Stored data entries:
*** Begin section ***

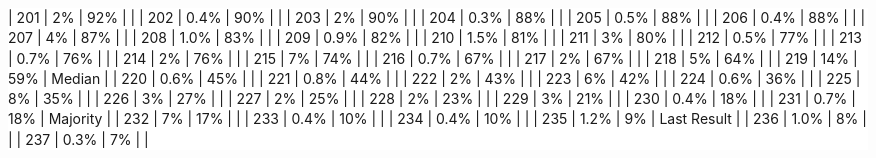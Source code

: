 | 201 | 2% | 92% |  |
| 202 | 0.4% | 90% |  |
| 203 | 2% | 90% |  |
| 204 | 0.3% | 88% |  |
| 205 | 0.5% | 88% |  |
| 206 | 0.4% | 88% |  |
| 207 | 4% | 87% |  |
| 208 | 1.0% | 83% |  |
| 209 | 0.9% | 82% |  |
| 210 | 1.5% | 81% |  |
| 211 | 3% | 80% |  |
| 212 | 0.5% | 77% |  |
| 213 | 0.7% | 76% |  |
| 214 | 2% | 76% |  |
| 215 | 7% | 74% |  |
| 216 | 0.7% | 67% |  |
| 217 | 2% | 67% |  |
| 218 | 5% | 64% |  |
| 219 | 14% | 59% | Median |
| 220 | 0.6% | 45% |  |
| 221 | 0.8% | 44% |  |
| 222 | 2% | 43% |  |
| 223 | 6% | 42% |  |
| 224 | 0.6% | 36% |  |
| 225 | 8% | 35% |  |
| 226 | 3% | 27% |  |
| 227 | 2% | 25% |  |
| 228 | 2% | 23% |  |
| 229 | 3% | 21% |  |
| 230 | 0.4% | 18% |  |
| 231 | 0.7% | 18% | Majority |
| 232 | 7% | 17% |  |
| 233 | 0.4% | 10% |  |
| 234 | 0.4% | 10% |  |
| 235 | 1.2% | 9% | Last Result |
| 236 | 1.0% | 8% |  |
| 237 | 0.3% | 7% |  |
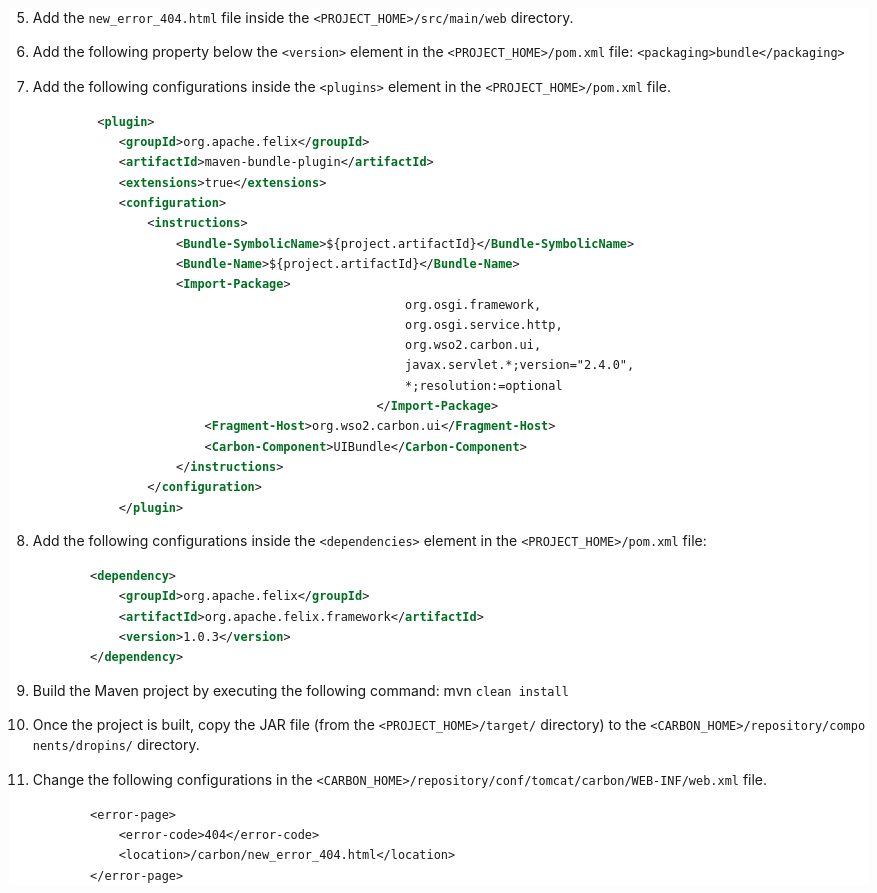5.  Add the `new_error_404.html` file inside the `<PROJECT_HOME>/src/main/web` directory.
6.  Add the following property below the `<version>` element in the `<PROJECT_HOME>/pom.xml` file: `<packaging>bundle</packaging>`

7.  Add the following configurations inside the `<plugins>` element in the `<PROJECT_HOME>/pom.xml` file.

    ``` xml
             <plugin>
                <groupId>org.apache.felix</groupId>
                <artifactId>maven-bundle-plugin</artifactId>
                <extensions>true</extensions>
                <configuration>
                    <instructions>
                        <Bundle-SymbolicName>${project.artifactId}</Bundle-SymbolicName>
                        <Bundle-Name>${project.artifactId}</Bundle-Name>
                        <Import-Package>
                                                        org.osgi.framework,
                                                        org.osgi.service.http,
                                                        org.wso2.carbon.ui,
                                                        javax.servlet.*;version="2.4.0",
                                                        *;resolution:=optional
                                                    </Import-Package>
                            <Fragment-Host>org.wso2.carbon.ui</Fragment-Host>
                            <Carbon-Component>UIBundle</Carbon-Component>
                        </instructions>
                    </configuration>
                </plugin>
    ```

8.  Add the following configurations inside the `<dependencies>` element in the `<PROJECT_HOME>/pom.xml` file:

    ``` xml
            <dependency>
                <groupId>org.apache.felix</groupId>
                <artifactId>org.apache.felix.framework</artifactId>
                <version>1.0.3</version>
            </dependency>
    ```

9.  Build the Maven project by executing the following command: mvn `clean install`

10. Once the project is built, copy the JAR file (from the `<PROJECT_HOME>/target/` directory) to the `<CARBON_HOME>/repository/components/dropins/` directory.
11. Change the following configurations in the `<CARBON_HOME>/repository/conf/tomcat/carbon/WEB-INF/web.xml` file.

    ``` text
            <error-page>
                <error-code>404</error-code>
                <location>/carbon/new_error_404.html</location>
            </error-page>
    ```
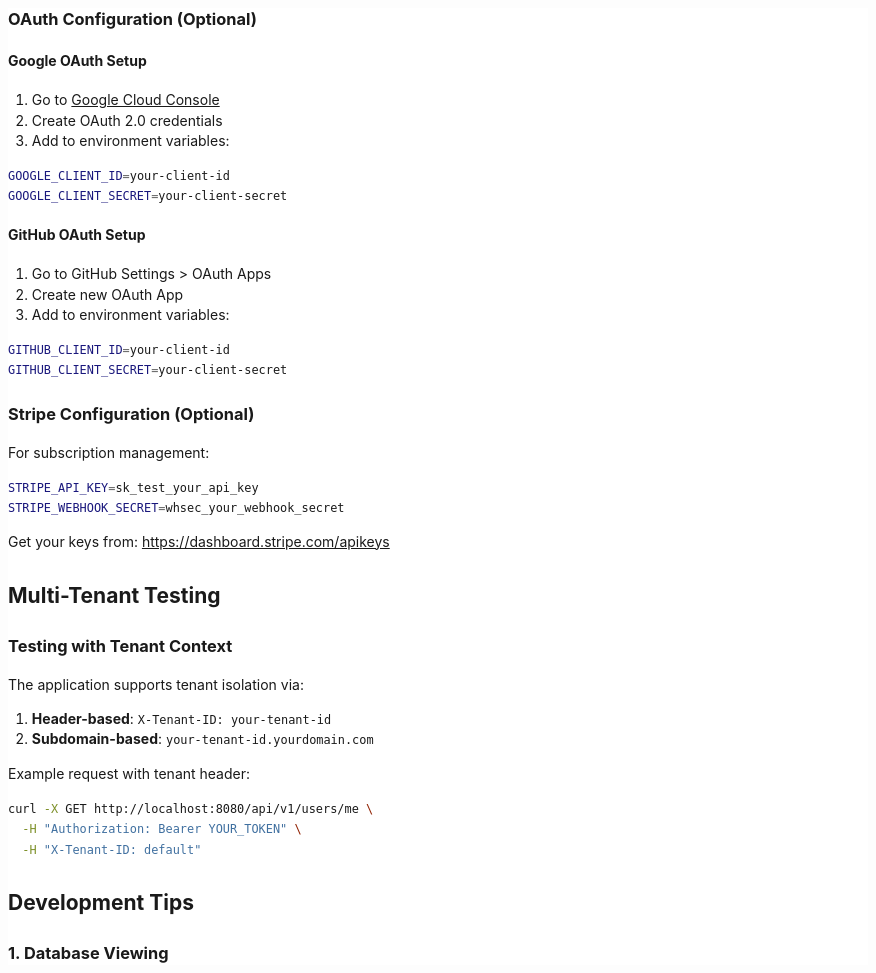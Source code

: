 ### OAuth Configuration (Optional)

#### Google OAuth Setup

1. Go to [Google Cloud Console](https://console.cloud.google.com)
2. Create OAuth 2.0 credentials
3. Add to environment variables:

```bash
GOOGLE_CLIENT_ID=your-client-id
GOOGLE_CLIENT_SECRET=your-client-secret
```

#### GitHub OAuth Setup

1. Go to GitHub Settings > OAuth Apps
2. Create new OAuth App
3. Add to environment variables:

```bash
GITHUB_CLIENT_ID=your-client-id
GITHUB_CLIENT_SECRET=your-client-secret
```

### Stripe Configuration (Optional)

For subscription management:

```bash
STRIPE_API_KEY=sk_test_your_api_key
STRIPE_WEBHOOK_SECRET=whsec_your_webhook_secret
```

Get your keys from: https://dashboard.stripe.com/apikeys

## Multi-Tenant Testing

### Testing with Tenant Context

The application supports tenant isolation via:

1. **Header-based**: `X-Tenant-ID: your-tenant-id`
2. **Subdomain-based**: `your-tenant-id.yourdomain.com`

Example request with tenant header:

```bash
curl -X GET http://localhost:8080/api/v1/users/me \
  -H "Authorization: Bearer YOUR_TOKEN" \
  -H "X-Tenant-ID: default"
```

## Development Tips

### 1. Database Viewing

*** End section ***

EXERCISE DETAILS — Exact copies of the entries above are needed, with every picture removed.

WRITTEN SOLUTION —
Source code

: | 201 | 2% | 92% |  |
| 202 | 0.4% | 90% |  |
| 203 | 2% | 90% |  |
| 204 | 0.3% | 88% |  |
| 205 | 0.5% | 88% |  |
| 206 | 0.4% | 88% |  |
| 207 | 4% | 87% |  |
| 208 | 1.0% | 83% |  |
| 209 | 0.9% | 82% |  |
| 210 | 1.5% | 81% |  |
| 211 | 3% | 80% |  |
| 212 | 0.5% | 77% |  |
| 213 | 0.7% | 76% |  |
| 214 | 2% | 76% |  |
| 215 | 7% | 74% |  |
| 216 | 0.7% | 67% |  |
| 217 | 2% | 67% |  |
| 218 | 5% | 64% |  |
| 219 | 14% | 59% | Median |
| 220 | 0.6% | 45% |  |
| 221 | 0.8% | 44% |  |
| 222 | 2% | 43% |  |
| 223 | 6% | 42% |  |
| 224 | 0.6% | 36% |  |
| 225 | 8% | 35% |  |
| 226 | 3% | 27% |  |
| 227 | 2% | 25% |  |
| 228 | 2% | 23% |  |
| 229 | 3% | 21% |  |
| 230 | 0.4% | 18% |  |
| 231 | 0.7% | 18% | Majority |
| 232 | 7% | 17% |  |
| 233 | 0.4% | 10% |  |
| 234 | 0.4% | 10% |  |
| 235 | 1.2% | 9% | Last Result |
| 236 | 1.0% | 8% |  |
| 237 | 0.3% | 7% |  |
5.  Add the `new_error_404.html` file inside the `<PROJECT_HOME>/src/main/web` directory.
6.  Add the following property below the `<version>` element in the `<PROJECT_HOME>/pom.xml` file: `<packaging>bundle</packaging>`

7.  Add the following configurations inside the `<plugins>` element in the `<PROJECT_HOME>/pom.xml` file.

    ``` xml
             <plugin>
                <groupId>org.apache.felix</groupId>
                <artifactId>maven-bundle-plugin</artifactId>
                <extensions>true</extensions>
                <configuration>
                    <instructions>
                        <Bundle-SymbolicName>${project.artifactId}</Bundle-SymbolicName>
                        <Bundle-Name>${project.artifactId}</Bundle-Name>
                        <Import-Package>
                                                        org.osgi.framework,
                                                        org.osgi.service.http,
                                                        org.wso2.carbon.ui,
                                                        javax.servlet.*;version="2.4.0",
                                                        *;resolution:=optional
                                                    </Import-Package>
                            <Fragment-Host>org.wso2.carbon.ui</Fragment-Host>
                            <Carbon-Component>UIBundle</Carbon-Component>
                        </instructions>
                    </configuration>
                </plugin>
    ```

8.  Add the following configurations inside the `<dependencies>` element in the `<PROJECT_HOME>/pom.xml` file:

    ``` xml
            <dependency>
                <groupId>org.apache.felix</groupId>
                <artifactId>org.apache.felix.framework</artifactId>
                <version>1.0.3</version>
            </dependency>
    ```

9.  Build the Maven project by executing the following command: mvn `clean install`

10. Once the project is built, copy the JAR file (from the `<PROJECT_HOME>/target/` directory) to the `<CARBON_HOME>/repository/components/dropins/` directory.
11. Change the following configurations in the `<CARBON_HOME>/repository/conf/tomcat/carbon/WEB-INF/web.xml` file.

    ``` text
            <error-page>
                <error-code>404</error-code>
                <location>/carbon/new_error_404.html</location>
            </error-page>
    ```
Source code

: ### OAuth Configuration (Optional)

#### Google OAuth Setup

1. Go to [Google Cloud Console](https://console.cloud.google.com)
2. Create OAuth 2.0 credentials
3. Add to environment variables:

```bash
GOOGLE_CLIENT_ID=your-client-id
GOOGLE_CLIENT_SECRET=your-client-secret
```

#### GitHub OAuth Setup

1. Go to GitHub Settings > OAuth Apps
2. Create new OAuth App
3. Add to environment variables:

```bash
GITHUB_CLIENT_ID=your-client-id
GITHUB_CLIENT_SECRET=your-client-secret
```

### Stripe Configuration (Optional)

For subscription management:

```bash
STRIPE_API_KEY=sk_test_your_api_key
STRIPE_WEBHOOK_SECRET=whsec_your_webhook_secret
```

Get your keys from: https://dashboard.stripe.com/apikeys

## Multi-Tenant Testing

### Testing with Tenant Context

The application supports tenant isolation via:

1. **Header-based**: `X-Tenant-ID: your-tenant-id`
2. **Subdomain-based**: `your-tenant-id.yourdomain.com`

Example request with tenant header:

```bash
curl -X GET http://localhost:8080/api/v1/users/me \
  -H "Authorization: Bearer YOUR_TOKEN" \
  -H "X-Tenant-ID: default"
```

## Development Tips

### 1. Database Viewing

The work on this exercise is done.